EXERCISE DESCRIPTION >> Could you reproduce the lines below from the one with "- Events have" through the one with "can easily change"? Keep both ends and add nothing.

PROVIDED RECORDS >>
● ● ●

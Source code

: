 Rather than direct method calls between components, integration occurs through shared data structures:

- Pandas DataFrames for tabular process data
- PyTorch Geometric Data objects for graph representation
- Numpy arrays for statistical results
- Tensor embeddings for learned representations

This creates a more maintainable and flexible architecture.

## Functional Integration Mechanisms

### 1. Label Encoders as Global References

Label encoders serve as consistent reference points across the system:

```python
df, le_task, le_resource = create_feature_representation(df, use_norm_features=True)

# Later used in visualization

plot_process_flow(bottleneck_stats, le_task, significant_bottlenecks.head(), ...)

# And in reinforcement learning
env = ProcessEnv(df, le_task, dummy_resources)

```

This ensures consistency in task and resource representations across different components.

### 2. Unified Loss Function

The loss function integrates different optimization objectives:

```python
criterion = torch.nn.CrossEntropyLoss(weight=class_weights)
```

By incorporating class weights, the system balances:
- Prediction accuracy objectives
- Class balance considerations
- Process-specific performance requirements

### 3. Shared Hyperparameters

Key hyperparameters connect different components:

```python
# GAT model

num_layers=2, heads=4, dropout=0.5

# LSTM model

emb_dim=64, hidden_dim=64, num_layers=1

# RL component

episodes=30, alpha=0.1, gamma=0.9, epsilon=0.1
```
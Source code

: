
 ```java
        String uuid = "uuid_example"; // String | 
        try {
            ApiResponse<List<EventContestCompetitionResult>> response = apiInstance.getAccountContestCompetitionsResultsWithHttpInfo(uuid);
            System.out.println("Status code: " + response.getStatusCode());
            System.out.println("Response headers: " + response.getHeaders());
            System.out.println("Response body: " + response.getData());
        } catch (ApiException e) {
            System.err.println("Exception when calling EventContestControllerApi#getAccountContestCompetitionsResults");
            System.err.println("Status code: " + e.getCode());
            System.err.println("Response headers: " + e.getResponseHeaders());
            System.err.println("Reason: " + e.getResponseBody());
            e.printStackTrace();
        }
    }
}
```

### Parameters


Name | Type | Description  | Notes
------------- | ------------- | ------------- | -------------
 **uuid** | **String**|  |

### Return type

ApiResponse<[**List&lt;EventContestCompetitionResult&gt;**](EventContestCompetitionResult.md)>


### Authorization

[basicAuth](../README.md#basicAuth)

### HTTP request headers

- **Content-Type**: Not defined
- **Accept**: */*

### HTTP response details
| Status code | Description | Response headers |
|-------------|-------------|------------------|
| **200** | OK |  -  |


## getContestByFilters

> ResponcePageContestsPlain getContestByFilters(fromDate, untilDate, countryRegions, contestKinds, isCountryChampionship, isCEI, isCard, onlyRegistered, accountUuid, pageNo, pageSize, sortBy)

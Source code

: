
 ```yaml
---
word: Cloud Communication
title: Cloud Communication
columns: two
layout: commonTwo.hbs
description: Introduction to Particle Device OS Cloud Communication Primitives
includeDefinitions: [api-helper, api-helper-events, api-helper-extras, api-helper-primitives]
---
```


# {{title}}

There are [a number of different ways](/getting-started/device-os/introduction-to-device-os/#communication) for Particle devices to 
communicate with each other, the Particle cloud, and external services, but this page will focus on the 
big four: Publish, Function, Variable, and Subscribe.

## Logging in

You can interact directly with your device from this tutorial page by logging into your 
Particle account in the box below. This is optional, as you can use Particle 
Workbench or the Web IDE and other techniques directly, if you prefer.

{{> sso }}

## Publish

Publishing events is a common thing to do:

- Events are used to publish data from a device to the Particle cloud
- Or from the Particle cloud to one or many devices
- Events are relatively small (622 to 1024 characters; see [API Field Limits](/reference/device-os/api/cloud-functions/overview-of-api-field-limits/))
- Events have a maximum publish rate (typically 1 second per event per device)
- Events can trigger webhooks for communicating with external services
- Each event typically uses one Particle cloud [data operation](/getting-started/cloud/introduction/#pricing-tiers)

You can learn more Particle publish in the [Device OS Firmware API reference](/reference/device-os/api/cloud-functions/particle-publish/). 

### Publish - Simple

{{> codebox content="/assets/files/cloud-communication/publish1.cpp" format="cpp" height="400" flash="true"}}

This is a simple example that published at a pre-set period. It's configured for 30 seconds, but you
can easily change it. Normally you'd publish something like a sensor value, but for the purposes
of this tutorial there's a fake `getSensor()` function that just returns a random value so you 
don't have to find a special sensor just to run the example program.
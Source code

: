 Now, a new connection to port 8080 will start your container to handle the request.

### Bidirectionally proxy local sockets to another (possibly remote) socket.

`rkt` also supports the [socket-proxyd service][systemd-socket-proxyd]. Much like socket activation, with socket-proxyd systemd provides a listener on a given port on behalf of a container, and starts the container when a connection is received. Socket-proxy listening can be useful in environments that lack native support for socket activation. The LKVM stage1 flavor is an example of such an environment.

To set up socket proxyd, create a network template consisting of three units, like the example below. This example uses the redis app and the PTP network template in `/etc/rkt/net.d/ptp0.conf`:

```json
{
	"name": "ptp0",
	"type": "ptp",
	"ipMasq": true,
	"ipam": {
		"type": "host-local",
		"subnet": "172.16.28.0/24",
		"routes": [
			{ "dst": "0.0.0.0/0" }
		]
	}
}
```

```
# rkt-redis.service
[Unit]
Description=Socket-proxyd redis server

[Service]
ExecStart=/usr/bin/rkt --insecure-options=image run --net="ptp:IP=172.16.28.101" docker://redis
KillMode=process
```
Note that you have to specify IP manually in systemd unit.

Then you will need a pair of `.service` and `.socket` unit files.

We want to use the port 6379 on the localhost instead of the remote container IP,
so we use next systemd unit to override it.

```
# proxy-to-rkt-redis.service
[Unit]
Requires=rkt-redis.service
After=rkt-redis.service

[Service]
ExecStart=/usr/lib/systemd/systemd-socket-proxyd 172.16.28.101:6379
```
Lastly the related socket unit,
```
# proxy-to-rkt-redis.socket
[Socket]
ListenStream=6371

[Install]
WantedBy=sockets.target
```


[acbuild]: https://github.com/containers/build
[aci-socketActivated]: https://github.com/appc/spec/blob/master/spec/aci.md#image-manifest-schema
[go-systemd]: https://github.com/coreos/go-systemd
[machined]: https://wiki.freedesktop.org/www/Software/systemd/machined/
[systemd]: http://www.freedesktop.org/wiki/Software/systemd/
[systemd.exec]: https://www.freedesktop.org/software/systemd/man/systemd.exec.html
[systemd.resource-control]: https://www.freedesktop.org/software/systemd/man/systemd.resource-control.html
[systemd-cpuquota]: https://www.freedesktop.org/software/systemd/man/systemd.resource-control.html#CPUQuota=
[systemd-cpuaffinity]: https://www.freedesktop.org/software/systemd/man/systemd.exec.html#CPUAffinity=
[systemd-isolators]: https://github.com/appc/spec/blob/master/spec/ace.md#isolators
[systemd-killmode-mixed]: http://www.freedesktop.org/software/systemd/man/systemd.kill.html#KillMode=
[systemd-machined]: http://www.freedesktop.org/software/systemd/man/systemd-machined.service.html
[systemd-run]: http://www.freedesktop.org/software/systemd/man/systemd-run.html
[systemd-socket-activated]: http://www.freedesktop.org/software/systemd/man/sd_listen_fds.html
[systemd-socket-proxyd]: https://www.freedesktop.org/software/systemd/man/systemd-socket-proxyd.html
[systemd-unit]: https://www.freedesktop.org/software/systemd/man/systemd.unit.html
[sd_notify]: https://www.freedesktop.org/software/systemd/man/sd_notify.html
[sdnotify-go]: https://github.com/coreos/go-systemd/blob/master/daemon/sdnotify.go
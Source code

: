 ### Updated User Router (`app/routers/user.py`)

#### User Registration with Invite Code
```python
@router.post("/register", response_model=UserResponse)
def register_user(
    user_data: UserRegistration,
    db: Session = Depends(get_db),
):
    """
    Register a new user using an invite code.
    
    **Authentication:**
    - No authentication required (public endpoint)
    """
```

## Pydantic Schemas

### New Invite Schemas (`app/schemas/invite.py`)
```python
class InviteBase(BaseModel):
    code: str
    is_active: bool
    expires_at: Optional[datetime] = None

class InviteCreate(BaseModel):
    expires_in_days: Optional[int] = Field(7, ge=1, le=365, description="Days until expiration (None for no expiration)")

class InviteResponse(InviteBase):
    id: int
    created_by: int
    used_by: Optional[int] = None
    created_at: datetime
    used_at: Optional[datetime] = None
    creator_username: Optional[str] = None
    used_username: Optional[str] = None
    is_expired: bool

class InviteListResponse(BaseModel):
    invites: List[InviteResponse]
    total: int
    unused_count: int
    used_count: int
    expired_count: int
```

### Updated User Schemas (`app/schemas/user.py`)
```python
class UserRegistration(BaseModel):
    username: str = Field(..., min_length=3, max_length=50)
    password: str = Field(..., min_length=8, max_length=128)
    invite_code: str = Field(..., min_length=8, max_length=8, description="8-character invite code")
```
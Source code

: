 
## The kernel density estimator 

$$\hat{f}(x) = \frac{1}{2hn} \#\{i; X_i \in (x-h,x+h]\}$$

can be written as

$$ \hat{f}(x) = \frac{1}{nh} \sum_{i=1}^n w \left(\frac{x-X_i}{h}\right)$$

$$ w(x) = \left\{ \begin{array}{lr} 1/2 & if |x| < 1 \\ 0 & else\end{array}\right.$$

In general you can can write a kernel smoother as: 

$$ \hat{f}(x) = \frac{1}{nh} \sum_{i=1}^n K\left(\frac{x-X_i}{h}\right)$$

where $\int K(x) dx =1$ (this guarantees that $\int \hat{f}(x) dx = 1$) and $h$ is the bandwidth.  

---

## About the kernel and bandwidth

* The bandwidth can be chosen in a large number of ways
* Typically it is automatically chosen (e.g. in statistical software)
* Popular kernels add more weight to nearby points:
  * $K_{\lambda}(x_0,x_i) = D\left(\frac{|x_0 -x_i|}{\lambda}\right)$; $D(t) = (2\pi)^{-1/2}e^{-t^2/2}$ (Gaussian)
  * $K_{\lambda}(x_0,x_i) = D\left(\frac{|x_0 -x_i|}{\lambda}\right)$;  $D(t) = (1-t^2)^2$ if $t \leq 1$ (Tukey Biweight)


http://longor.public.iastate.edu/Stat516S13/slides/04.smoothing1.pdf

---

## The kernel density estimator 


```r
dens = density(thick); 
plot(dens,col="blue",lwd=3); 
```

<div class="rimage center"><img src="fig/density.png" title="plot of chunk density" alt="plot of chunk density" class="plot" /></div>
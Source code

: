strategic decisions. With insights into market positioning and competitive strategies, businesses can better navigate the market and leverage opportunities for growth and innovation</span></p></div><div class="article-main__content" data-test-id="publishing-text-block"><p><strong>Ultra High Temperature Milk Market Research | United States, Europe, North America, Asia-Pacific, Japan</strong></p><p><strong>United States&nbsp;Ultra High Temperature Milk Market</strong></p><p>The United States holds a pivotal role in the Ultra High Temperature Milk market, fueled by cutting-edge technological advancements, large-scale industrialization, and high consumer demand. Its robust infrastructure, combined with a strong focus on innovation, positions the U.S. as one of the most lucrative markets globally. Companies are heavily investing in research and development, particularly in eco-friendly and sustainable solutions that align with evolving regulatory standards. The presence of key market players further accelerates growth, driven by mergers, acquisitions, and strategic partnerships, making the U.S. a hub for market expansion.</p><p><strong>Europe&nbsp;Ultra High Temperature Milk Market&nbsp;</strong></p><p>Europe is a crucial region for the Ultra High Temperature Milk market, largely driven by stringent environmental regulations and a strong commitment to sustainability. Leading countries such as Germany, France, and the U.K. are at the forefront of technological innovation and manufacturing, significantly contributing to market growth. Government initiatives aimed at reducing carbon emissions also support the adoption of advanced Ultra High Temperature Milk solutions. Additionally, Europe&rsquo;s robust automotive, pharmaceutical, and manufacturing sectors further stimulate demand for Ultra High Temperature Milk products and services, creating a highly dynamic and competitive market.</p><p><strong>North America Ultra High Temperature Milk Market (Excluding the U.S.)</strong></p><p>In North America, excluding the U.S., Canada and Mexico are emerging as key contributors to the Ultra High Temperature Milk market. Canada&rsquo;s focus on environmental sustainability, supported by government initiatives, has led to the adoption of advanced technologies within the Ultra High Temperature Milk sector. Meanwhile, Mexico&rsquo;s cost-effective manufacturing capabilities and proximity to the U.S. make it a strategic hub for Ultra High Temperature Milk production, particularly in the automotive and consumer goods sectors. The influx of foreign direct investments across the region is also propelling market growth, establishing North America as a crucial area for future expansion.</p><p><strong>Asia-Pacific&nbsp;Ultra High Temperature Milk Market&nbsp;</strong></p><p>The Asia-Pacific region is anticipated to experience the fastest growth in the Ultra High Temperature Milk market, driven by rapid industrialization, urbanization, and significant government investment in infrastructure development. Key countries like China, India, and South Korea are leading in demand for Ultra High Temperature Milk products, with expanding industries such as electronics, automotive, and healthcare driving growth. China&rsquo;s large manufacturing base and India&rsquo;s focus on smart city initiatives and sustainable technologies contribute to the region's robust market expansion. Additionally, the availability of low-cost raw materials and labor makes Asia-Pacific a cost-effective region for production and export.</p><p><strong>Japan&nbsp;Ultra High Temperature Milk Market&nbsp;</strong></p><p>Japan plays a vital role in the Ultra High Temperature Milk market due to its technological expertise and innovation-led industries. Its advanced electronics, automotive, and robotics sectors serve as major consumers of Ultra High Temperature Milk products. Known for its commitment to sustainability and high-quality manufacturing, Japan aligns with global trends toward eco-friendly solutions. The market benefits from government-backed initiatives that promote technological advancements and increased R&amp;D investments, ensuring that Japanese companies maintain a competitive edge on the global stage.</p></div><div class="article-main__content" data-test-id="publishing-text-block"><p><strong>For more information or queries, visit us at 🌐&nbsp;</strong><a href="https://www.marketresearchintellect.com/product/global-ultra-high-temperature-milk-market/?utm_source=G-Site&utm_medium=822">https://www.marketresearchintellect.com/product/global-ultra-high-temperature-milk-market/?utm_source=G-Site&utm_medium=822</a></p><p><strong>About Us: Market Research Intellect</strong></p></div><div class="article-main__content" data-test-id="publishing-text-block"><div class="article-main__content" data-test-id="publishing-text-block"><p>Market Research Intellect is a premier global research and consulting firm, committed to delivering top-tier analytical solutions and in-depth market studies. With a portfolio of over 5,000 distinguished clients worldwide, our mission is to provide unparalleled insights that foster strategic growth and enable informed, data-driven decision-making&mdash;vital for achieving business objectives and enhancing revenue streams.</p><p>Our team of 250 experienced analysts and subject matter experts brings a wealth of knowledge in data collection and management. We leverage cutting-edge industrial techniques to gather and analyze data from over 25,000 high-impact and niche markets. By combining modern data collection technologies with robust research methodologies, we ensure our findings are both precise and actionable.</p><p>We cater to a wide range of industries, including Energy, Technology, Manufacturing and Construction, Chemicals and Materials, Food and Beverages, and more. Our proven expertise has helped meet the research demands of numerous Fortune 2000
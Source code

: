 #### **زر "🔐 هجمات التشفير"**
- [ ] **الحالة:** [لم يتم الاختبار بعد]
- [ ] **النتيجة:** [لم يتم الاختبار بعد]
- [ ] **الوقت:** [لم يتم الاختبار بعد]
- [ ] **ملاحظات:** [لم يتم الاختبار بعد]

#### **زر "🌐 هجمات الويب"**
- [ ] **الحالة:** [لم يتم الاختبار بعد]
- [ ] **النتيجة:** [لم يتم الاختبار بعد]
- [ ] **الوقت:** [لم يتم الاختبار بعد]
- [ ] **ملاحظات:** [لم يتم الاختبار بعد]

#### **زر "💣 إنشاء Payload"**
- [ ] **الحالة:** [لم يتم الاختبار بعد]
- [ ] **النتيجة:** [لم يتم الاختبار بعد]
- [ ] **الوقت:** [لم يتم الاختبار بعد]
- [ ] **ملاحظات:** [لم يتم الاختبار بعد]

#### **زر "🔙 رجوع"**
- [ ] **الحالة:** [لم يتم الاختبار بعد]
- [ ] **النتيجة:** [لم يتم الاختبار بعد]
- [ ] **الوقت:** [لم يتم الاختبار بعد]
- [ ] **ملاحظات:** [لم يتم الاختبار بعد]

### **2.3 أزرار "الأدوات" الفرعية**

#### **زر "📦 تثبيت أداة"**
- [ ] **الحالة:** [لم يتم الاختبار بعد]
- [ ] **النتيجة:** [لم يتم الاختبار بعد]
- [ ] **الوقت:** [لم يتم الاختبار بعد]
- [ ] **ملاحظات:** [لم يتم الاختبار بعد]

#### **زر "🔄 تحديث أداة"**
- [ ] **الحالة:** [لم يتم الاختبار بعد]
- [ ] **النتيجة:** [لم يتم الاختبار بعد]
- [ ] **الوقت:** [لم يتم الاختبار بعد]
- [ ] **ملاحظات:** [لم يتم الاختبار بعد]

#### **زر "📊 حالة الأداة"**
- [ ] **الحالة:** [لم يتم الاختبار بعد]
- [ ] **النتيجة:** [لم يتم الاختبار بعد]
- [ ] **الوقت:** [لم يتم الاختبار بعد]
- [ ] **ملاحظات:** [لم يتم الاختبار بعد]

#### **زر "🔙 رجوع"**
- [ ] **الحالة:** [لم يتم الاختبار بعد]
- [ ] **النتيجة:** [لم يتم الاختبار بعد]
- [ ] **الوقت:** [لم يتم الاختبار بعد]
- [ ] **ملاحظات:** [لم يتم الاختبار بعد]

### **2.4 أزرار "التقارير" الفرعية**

● ● ●

ANSWER BOX >>
- Events have a maximum publish rate (typically 1 second per event per device)
- Events can trigger webhooks for communicating with external services
- Each event typically uses one Particle cloud [data operation](/getting-started/cloud/introduction/#pricing-tiers)

You can learn more Particle publish in the [Device OS Firmware API reference](/reference/device-os/api/cloud-functions/particle-publish/). 

### Publish - Simple

{{> codebox content="/assets/files/cloud-communication/publish1.cpp" format="cpp" height="400" flash="true"}}

This is a simple example that published at a pre-set period. It's configured for 30 seconds, but you
can easily change it. Normally you'd publish something like a sensor value, but for the purposes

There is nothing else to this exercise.